Source information:
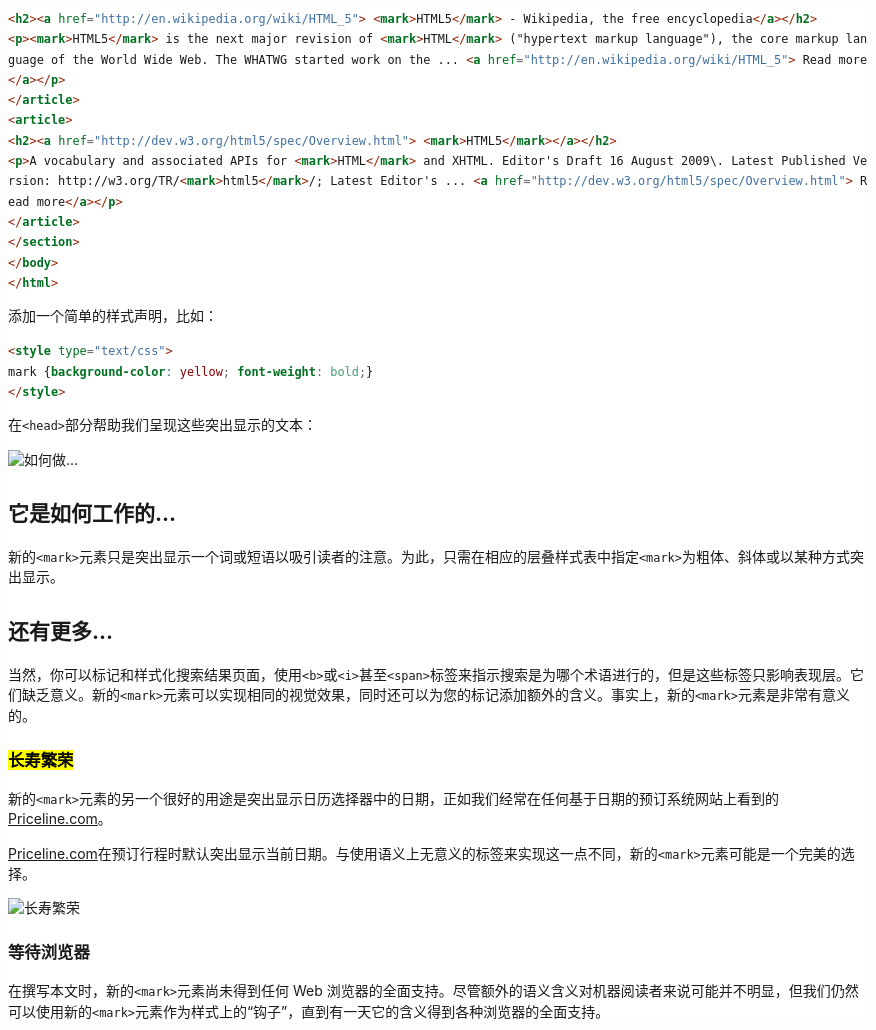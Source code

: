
 ```html
<h2><a href="http://en.wikipedia.org/wiki/HTML_5"> <mark>HTML5</mark> - Wikipedia, the free encyclopedia</a></h2>
<p><mark>HTML5</mark> is the next major revision of <mark>HTML</mark> ("hypertext markup language"), the core markup language of the World Wide Web. The WHATWG started work on the ... <a href="http://en.wikipedia.org/wiki/HTML_5"> Read more</a></p>
</article>
<article>
<h2><a href="http://dev.w3.org/html5/spec/Overview.html"> <mark>HTML5</mark></a></h2>
<p>A vocabulary and associated APIs for <mark>HTML</mark> and XHTML. Editor's Draft 16 August 2009\. Latest Published Version: http://w3.org/TR/<mark>html5</mark>/; Latest Editor's ... <a href="http://dev.w3.org/html5/spec/Overview.html"> Read more</a></p>
</article>
</section>
</body>
</html>

```

添加一个简单的样式声明，比如：

```html
<style type="text/css">
mark {background-color: yellow; font-weight: bold;}
</style>

```

在`<head>`部分帮助我们呈现这些突出显示的文本：

![如何做...](https://github.com/OpenDocCN/freelearn-html-css-zh/raw/master/docs/h5-mtmd-dev-cb/img/1048_02_02.jpg)

## 它是如何工作的...

新的`<mark>`元素只是突出显示一个词或短语以吸引读者的注意。为此，只需在相应的层叠样式表中指定`<mark>`为粗体、斜体或以某种方式突出显示。

## 还有更多...

当然，你可以标记和样式化搜索结果页面，使用`<b>`或`<i>`甚至`<span>`标签来指示搜索是为哪个术语进行的，但是这些标签只影响表现层。它们缺乏意义。新的`<mark>`元素可以实现相同的视觉效果，同时还可以为您的标记添加额外的含义。事实上，新的`<mark>`元素是非常有意义的。

### <Mark>长寿繁荣

新的`<mark>`元素的另一个很好的用途是突出显示日历选择器中的日期，正如我们经常在任何基于日期的预订系统网站上看到的[Priceline.com](http://Priceline.com)。

[Priceline.com](http://Priceline.com)在预订行程时默认突出显示当前日期。与使用语义上无意义的标签来实现这一点不同，新的`<mark>`元素可能是一个完美的选择。

![<Mark>长寿繁荣](https://github.com/OpenDocCN/freelearn-html-css-zh/raw/master/docs/h5-mtmd-dev-cb/img/1048_02_03.jpg)

### 等待浏览器

在撰写本文时，新的`<mark>`元素尚未得到任何 Web 浏览器的全面支持。尽管额外的语义含义对机器阅读者来说可能并不明显，但我们仍然可以使用新的`<mark>`元素作为样式上的“钩子”，直到有一天它的含义得到各种浏览器的全面支持。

Description of the task: Could you return the entire listing above verbatim while dropping each picture?

Solution for this task:
Source code

:
 ```html
<h2><a href="http://en.wikipedia.org/wiki/HTML_5"> <mark>HTML5</mark> - Wikipedia, the free encyclopedia</a></h2>
<p><mark>HTML5</mark> is the next major revision of <mark>HTML</mark> ("hypertext markup language"), the core markup language of the World Wide Web. The WHATWG started work on the ... <a href="http://en.wikipedia.org/wiki/HTML_5"> Read more</a></p>
</article>
<article>
<h2><a href="http://dev.w3.org/html5/spec/Overview.html"> <mark>HTML5</mark></a></h2>
<p>A vocabulary and associated APIs for <mark>HTML</mark> and XHTML. Editor's Draft 16 August 2009\. Latest Published Version: http://w3.org/TR/<mark>html5</mark>/; Latest Editor's ... <a href="http://dev.w3.org/html5/spec/Overview.html"> Read more</a></p>
</article>
</section>
</body>
</html>

```

添加一个简单的样式声明，比如：

```html
<style type="text/css">
mark {background-color: yellow; font-weight: bold;}
</style>

```

在`<head>`部分帮助我们呈现这些突出显示的文本：

![如何做...](https://github.com/OpenDocCN/freelearn-html-css-zh/raw/master/docs/h5-mtmd-dev-cb/img/1048_02_02.jpg)

## 它是如何工作的...

新的`<mark>`元素只是突出显示一个词或短语以吸引读者的注意。为此，只需在相应的层叠样式表中指定`<mark>`为粗体、斜体或以某种方式突出显示。

## 还有更多...

当然，你可以标记和样式化搜索结果页面，使用`<b>`或`<i>`甚至`<span>`标签来指示搜索是为哪个术语进行的，但是这些标签只影响表现层。它们缺乏意义。新的`<mark>`元素可以实现相同的视觉效果，同时还可以为您的标记添加额外的含义。事实上，新的`<mark>`元素是非常有意义的。

### <Mark>长寿繁荣

新的`<mark>`元素的另一个很好的用途是突出显示日历选择器中的日期，正如我们经常在任何基于日期的预订系统网站上看到的[Priceline.com](http://Priceline.com)。

[Priceline.com](http://Priceline.com)在预订行程时默认突出显示当前日期。与使用语义上无意义的标签来实现这一点不同，新的`<mark>`元素可能是一个完美的选择。

![<Mark>长寿繁荣](https://github.com/OpenDocCN/freelearn-html-css-zh/raw/master/docs/h5-mtmd-dev-cb/img/1048_02_03.jpg)

### 等待浏览器

在撰写本文时，新的`<mark>`元素尚未得到任何 Web 浏览器的全面支持。尽管额外的语义含义对机器阅读者来说可能并不明显，但我们仍然可以使用新的`<mark>`元素作为样式上的“钩子”，直到有一天它的含义得到各种浏览器的全面支持。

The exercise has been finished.